** TASK DETAILS **
Tally the lines in the records below that contain "partes" and return only the result.

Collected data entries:
__________

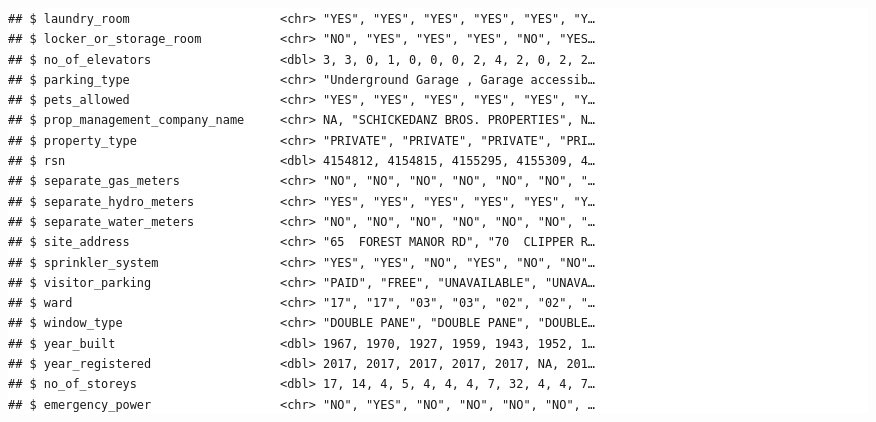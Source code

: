     ## $ laundry_room                     <chr> "YES", "YES", "YES", "YES", "YES", "Y…
    ## $ locker_or_storage_room           <chr> "NO", "YES", "YES", "YES", "NO", "YES…
    ## $ no_of_elevators                  <dbl> 3, 3, 0, 1, 0, 0, 0, 2, 4, 2, 0, 2, 2…
    ## $ parking_type                     <chr> "Underground Garage , Garage accessib…
    ## $ pets_allowed                     <chr> "YES", "YES", "YES", "YES", "YES", "Y…
    ## $ prop_management_company_name     <chr> NA, "SCHICKEDANZ BROS. PROPERTIES", N…
    ## $ property_type                    <chr> "PRIVATE", "PRIVATE", "PRIVATE", "PRI…
    ## $ rsn                              <dbl> 4154812, 4154815, 4155295, 4155309, 4…
    ## $ separate_gas_meters              <chr> "NO", "NO", "NO", "NO", "NO", "NO", "…
    ## $ separate_hydro_meters            <chr> "YES", "YES", "YES", "YES", "YES", "Y…
    ## $ separate_water_meters            <chr> "NO", "NO", "NO", "NO", "NO", "NO", "…
    ## $ site_address                     <chr> "65  FOREST MANOR RD", "70  CLIPPER R…
    ## $ sprinkler_system                 <chr> "YES", "YES", "NO", "YES", "NO", "NO"…
    ## $ visitor_parking                  <chr> "PAID", "FREE", "UNAVAILABLE", "UNAVA…
    ## $ ward                             <chr> "17", "17", "03", "03", "02", "02", "…
    ## $ window_type                      <chr> "DOUBLE PANE", "DOUBLE PANE", "DOUBLE…
    ## $ year_built                       <dbl> 1967, 1970, 1927, 1959, 1943, 1952, 1…
    ## $ year_registered                  <dbl> 2017, 2017, 2017, 2017, 2017, NA, 201…
    ## $ no_of_storeys                    <dbl> 17, 14, 4, 5, 4, 4, 4, 7, 32, 4, 4, 7…
    ## $ emergency_power                  <chr> "NO", "YES", "NO", "NO", "NO", "NO", …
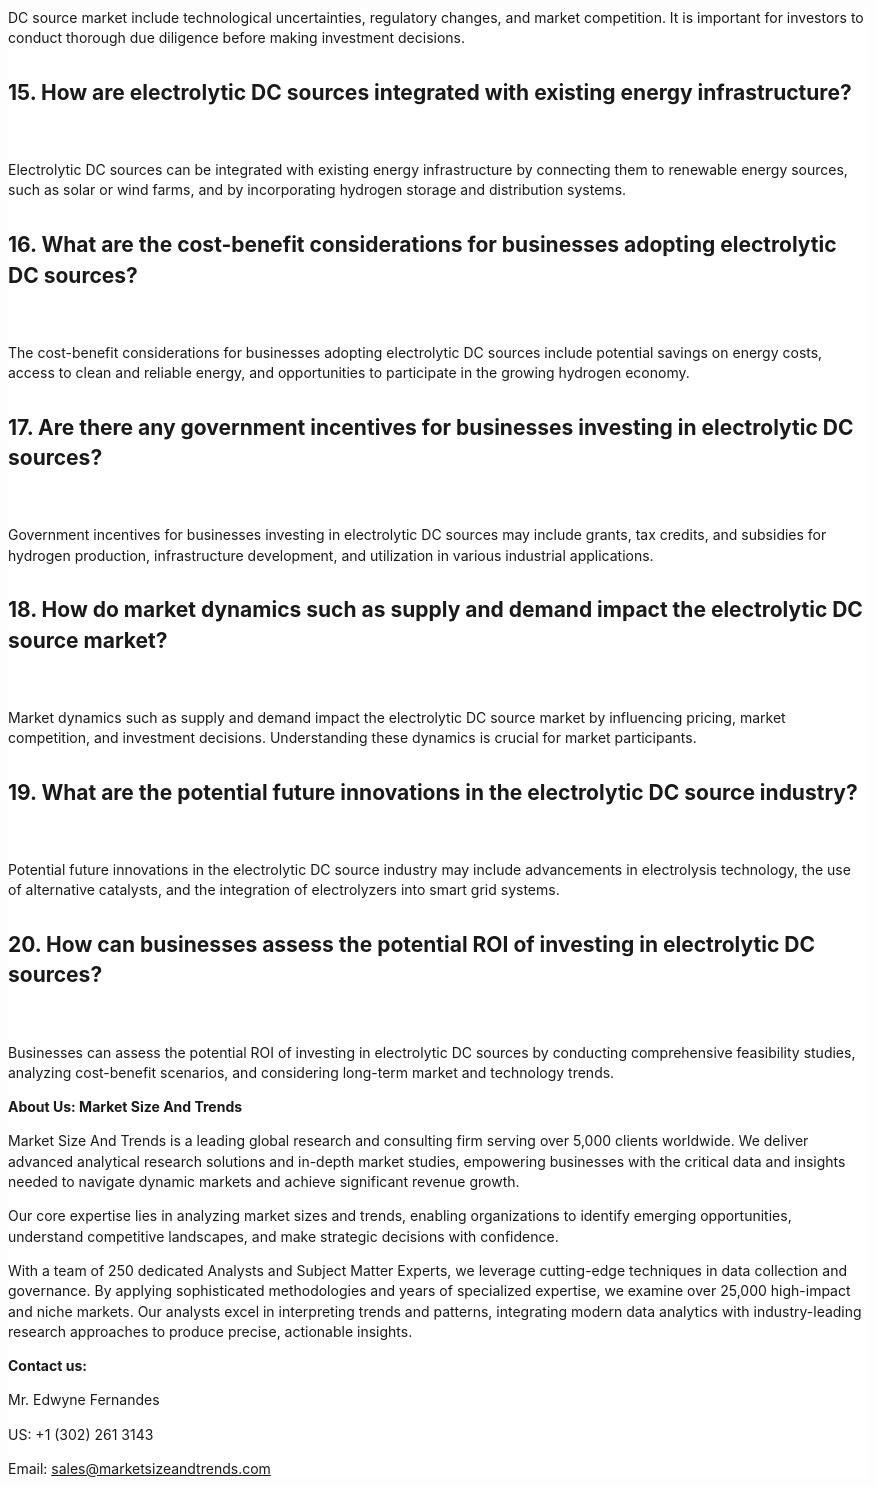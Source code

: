 DC source market include technological uncertainties, regulatory changes, and market competition. It is important for investors to conduct thorough due diligence before making investment decisions.</p><h2>15. How are electrolytic DC sources integrated with existing energy infrastructure?</h2><p>&nbsp;</p><p>Electrolytic DC sources can be integrated with existing energy infrastructure by connecting them to renewable energy sources, such as solar or wind farms, and by incorporating hydrogen storage and distribution systems.</p><h2>16. What are the cost-benefit considerations for businesses adopting electrolytic DC sources?</h2><p>&nbsp;</p><p>The cost-benefit considerations for businesses adopting electrolytic DC sources include potential savings on energy costs, access to clean and reliable energy, and opportunities to participate in the growing hydrogen economy.</p><h2>17. Are there any government incentives for businesses investing in electrolytic DC sources?</h2><p>&nbsp;</p><p>Government incentives for businesses investing in electrolytic DC sources may include grants, tax credits, and subsidies for hydrogen production, infrastructure development, and utilization in various industrial applications.</p><h2>18. How do market dynamics such as supply and demand impact the electrolytic DC source market?</h2><p>&nbsp;</p><p>Market dynamics such as supply and demand impact the electrolytic DC source market by influencing pricing, market competition, and investment decisions. Understanding these dynamics is crucial for market participants.</p><h2>19. What are the potential future innovations in the electrolytic DC source industry?</h2><p>&nbsp;</p><p>Potential future innovations in the electrolytic DC source industry may include advancements in electrolysis technology, the use of alternative catalysts, and the integration of electrolyzers into smart grid systems.</p><h2>20. How can businesses assess the potential ROI of investing in electrolytic DC sources?</h2><p>&nbsp;</p><p>Businesses can assess the potential ROI of investing in electrolytic DC sources by conducting comprehensive feasibility studies, analyzing cost-benefit scenarios, and considering long-term market and technology trends.</p></body></html></p><p><strong>About Us:&nbsp;Market Size And Trends</strong></p><p>Market Size And Trends&nbsp;is a leading global research and consulting firm serving over 5,000 clients worldwide. We deliver advanced analytical research solutions and in-depth market studies, empowering businesses with the critical data and insights needed to navigate dynamic markets and achieve significant revenue growth.</p><p>Our core expertise lies in analyzing market sizes and trends, enabling organizations to identify emerging opportunities, understand competitive landscapes, and make strategic decisions with confidence.</p><p>With a team of 250 dedicated Analysts and Subject Matter Experts, we leverage cutting-edge techniques in data collection and governance. By applying sophisticated methodologies and years of specialized expertise, we examine over 25,000 high-impact and niche markets. Our analysts excel in interpreting trends and patterns, integrating modern data analytics with industry-leading research approaches to produce precise, actionable insights.</p><p><strong>Contact us:</strong></p><p>Mr. Edwyne Fernandes</p><p>US: +1 (302) 261 3143</p><p>Email: <a href="mailto:sales@marketsizeandtrends.com">sales@marketsizeandtrends.com</a>&nbsp;</p>
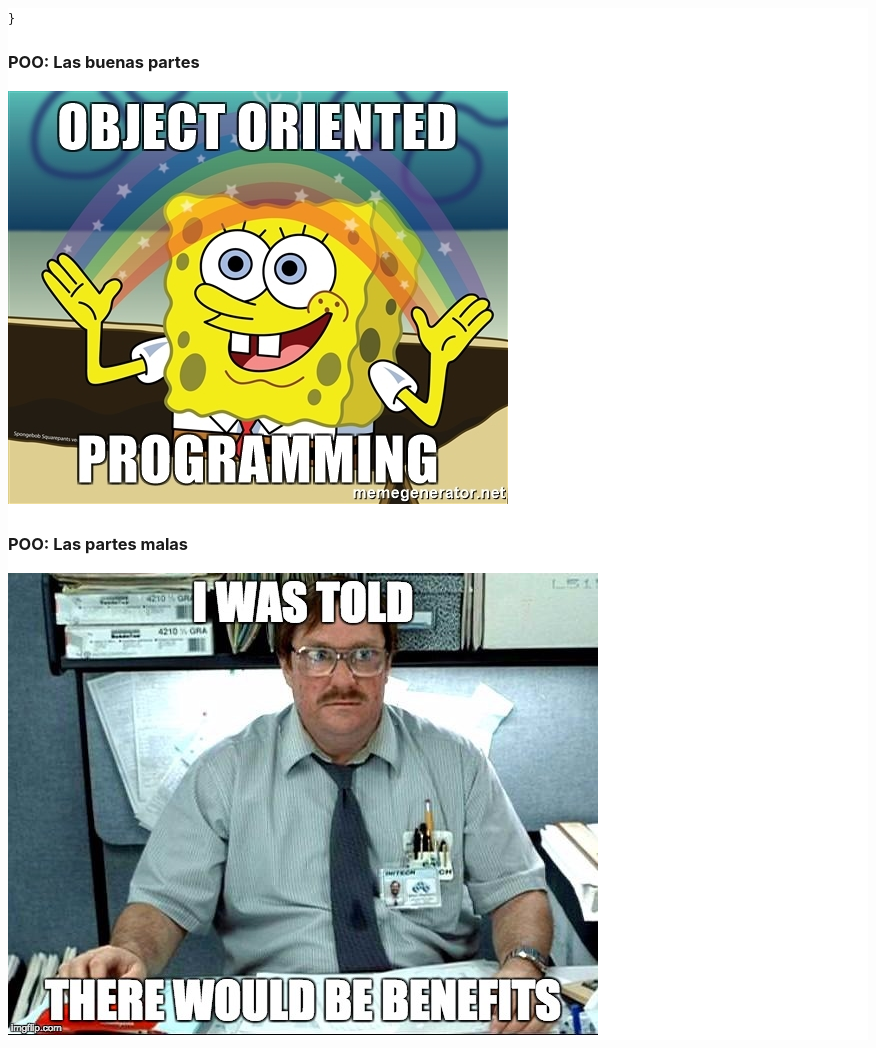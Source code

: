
 ```javascript
}
```

### POO: Las buenas partes

![img](../assets/clase3/d2cc1a76-f6bc-460b-9f23-8729be48e536.jpeg)

### POO: Las partes malas

![img](../assets/clase3/049b4919-072a-4820-84fc-58d4b0f42c66.png)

__________

** ANSWER BOX **
2